Etre admis au Conseil de l'Europe était la consécration de la rupture. C'était, aussi, la reconnaissance et la perspective d'une intégration à plus ou moins long terme à l'Union européenne.

L'Europe est une référence absolue pour ces nouveaux Etats. Sa construction est, également, nécessaire à la stabilisation de notre espace européen.

Le Conseil de l'Europe est ainsi devenu le forum au sein duquel les notions de liberté, de démocratie et de respect des droits de l'Homme ont façonné les esprits et les mentalités des élites politiques de ces nouveaux Etats.

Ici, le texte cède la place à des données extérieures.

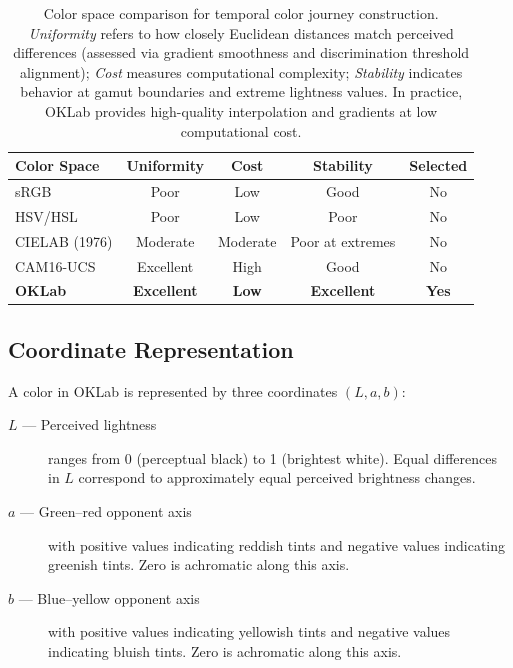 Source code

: \begin{table}[htbp]
\centering
\caption{Color space comparison for temporal color journey construction. \textit{Uniformity} refers to how closely Euclidean distances match perceived differences (assessed via gradient smoothness and discrimination threshold alignment); \textit{Cost} measures computational complexity; \textit{Stability} indicates behavior at gamut boundaries and extreme lightness values. In practice, OKLab provides high-quality interpolation and gradients at low computational cost.}
\label{tab:color-space-comparison}
\begin{tabular}{lcccc}
\toprule
\textbf{Color Space} & \textbf{Uniformity} & \textbf{Cost} & \textbf{Stability} & \textbf{Selected} \\
\midrule
sRGB & Poor & Low & Good & No \\
HSV/HSL & Poor & Low & Poor & No \\
CIELAB (1976) & Moderate & Moderate & Poor at extremes & No \\
CAM16-UCS & Excellent & High & Good & No \\
\textbf{OKLab} & \textbf{Excellent} & \textbf{Low} & \textbf{Excellent} & \textbf{Yes} \\
\bottomrule
\end{tabular}
\end{table}

\subsection{Coordinate Representation}

A color in OKLab is represented by three coordinates $(L, a, b)$:

\begin{description}
    \item[$L$ --- Perceived lightness] ranges from 0 (perceptual black) to 1 (brightest white). Equal differences in $L$ correspond to approximately equal perceived brightness changes.
    
    \item[$a$ --- Green–red opponent axis] with positive values indicating reddish tints and negative values indicating greenish tints. Zero is achromatic along this axis.
    
    \item[$b$ --- Blue–yellow opponent axis] with positive values indicating yellowish tints and negative values indicating bluish tints. Zero is achromatic along this axis.
\end{description}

Bien sûr les pays membres n'étaient pas encore des démocraties achevées au moment de leur adhésion... je pense à la Russie, à la Croatie, à l'Ukraine, qui ont pourtant adhéré. Je pense à la Bosnie-Herzégovine qui est candidate ou à la République Fédérale de Yougoslavie qui l'est aussi... Et cependant ces pays évoluent rapidement sous le regard des parlementaires des démocraties anciennes et des experts qui les observent et visitent ces pays. Adhésion qui peut être remise en cause, par exemple pour la Biélorussie dont le statut d'invité spécial a été suspendu.

Le Conseil de l'Europe est devenu cette enceinte unique où pouvait se nouer le dialogue permanent et organisé dans des conditions d'égale dignité.

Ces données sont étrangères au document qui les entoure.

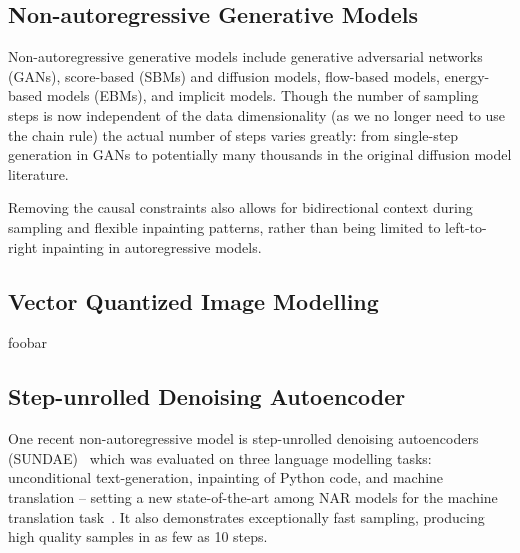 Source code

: \subsection{Non-autoregressive Generative Models}
\label{subsec:nagm}
Non-autoregressive generative models include generative adversarial networks
(GANs), score-based (SBMs) and diffusion models, flow-based models, energy-based
models (EBMs), and implicit models. Though the number of sampling steps is now
independent of the data dimensionality (as we no longer need to use the chain
rule) the actual number of steps varies greatly: from single-step generation in
GANs to potentially many thousands in the original diffusion model literature.


Removing the causal constraints also allows for bidirectional context during
sampling and flexible inpainting patterns, rather than being limited to
left-to-right inpainting in autoregressive models.

\subsection{Vector Quantized Image Modelling}
\label{subsec:vqmodelling}

foobar

\subsection{Step-unrolled Denoising Autoencoder}
\label{subsec:sundae}
One recent non-autoregressive model is step-unrolled denoising autoencoders
(SUNDAE)~\cite{savinov2022stepunrolled} which was evaluated on three language
modelling tasks: unconditional text-generation, inpainting of Python code, and
machine translation -- setting a new state-of-the-art among NAR models for the
machine translation task~\cite{savinov2022stepunrolled}. It also demonstrates
exceptionally fast sampling, producing high quality samples in as few as 10
steps.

Le Conseil de l'Europe est devenu ce creuset où se forge l'identité européenne et, peut-être, ce destin commun qu'évoque Edgar Morin. Le Conseil de l'Europe façonne les mentalités, tant il est vrai que tout est question d'esprit et de disposition volontariste. Le Conseil de l'Europe est le lieu d'apprentissage de la démocratie et de la citoyenneté.

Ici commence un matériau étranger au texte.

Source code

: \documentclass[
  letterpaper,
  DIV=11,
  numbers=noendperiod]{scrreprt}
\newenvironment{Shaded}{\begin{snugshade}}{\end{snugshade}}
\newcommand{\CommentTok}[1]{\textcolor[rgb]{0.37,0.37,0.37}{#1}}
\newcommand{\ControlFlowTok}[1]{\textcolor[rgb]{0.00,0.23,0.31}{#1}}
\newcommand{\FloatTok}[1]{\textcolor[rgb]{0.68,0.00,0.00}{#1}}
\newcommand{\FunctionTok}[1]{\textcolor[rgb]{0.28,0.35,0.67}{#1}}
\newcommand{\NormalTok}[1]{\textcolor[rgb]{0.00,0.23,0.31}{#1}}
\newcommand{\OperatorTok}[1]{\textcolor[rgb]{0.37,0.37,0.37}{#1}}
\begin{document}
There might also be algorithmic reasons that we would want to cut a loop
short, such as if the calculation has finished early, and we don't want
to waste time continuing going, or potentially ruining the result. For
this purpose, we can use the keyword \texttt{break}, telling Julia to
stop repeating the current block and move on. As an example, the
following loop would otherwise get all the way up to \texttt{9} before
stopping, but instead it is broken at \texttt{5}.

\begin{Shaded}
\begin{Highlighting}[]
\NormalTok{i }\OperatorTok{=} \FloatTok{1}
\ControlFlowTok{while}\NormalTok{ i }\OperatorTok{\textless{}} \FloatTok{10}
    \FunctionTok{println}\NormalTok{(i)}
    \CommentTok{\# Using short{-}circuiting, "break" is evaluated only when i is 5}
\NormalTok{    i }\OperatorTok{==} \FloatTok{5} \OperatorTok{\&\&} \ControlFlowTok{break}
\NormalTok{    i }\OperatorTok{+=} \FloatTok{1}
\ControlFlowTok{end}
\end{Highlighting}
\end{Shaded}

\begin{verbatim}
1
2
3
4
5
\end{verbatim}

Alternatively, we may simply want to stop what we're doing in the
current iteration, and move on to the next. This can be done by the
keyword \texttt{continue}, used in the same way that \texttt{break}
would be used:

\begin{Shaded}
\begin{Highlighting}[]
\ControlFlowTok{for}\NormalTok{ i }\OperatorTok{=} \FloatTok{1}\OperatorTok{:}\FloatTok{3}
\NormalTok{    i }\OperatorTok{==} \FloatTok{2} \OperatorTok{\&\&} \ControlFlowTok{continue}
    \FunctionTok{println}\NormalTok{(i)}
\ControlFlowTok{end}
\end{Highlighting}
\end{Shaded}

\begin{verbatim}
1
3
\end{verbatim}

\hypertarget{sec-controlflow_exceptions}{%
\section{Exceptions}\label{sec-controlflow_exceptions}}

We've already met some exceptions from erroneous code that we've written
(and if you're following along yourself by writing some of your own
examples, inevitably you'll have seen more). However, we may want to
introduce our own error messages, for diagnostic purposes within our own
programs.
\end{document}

Tous ces pays ont besoin d'une Europe unie, pacifique, démocratique, tolérante et prospère. Le risque majeur aujourd'hui est celui d'une Europe fragmentée. L'enjeu du troisième millénaire est l'adhésion des peuples à une identité européenne complémentaire des identités nationales. Le message officiel du Conseil de l'Europe pour le cinquantième anniversaire se terminait ainsi : " Au seuil du nouveau siècle, le Conseil de l'Europe est résolu à saisir pleinement les chances offertes par cette grande Europe de la démocratie. Il s'emploiera résolument à construire une Europe des citoyens un véritable Conseil des Européens ". Au nom de la Délégation française, je salue fraternellement les 800 millions de femmes et d'hommes qui forment cette grande Europe.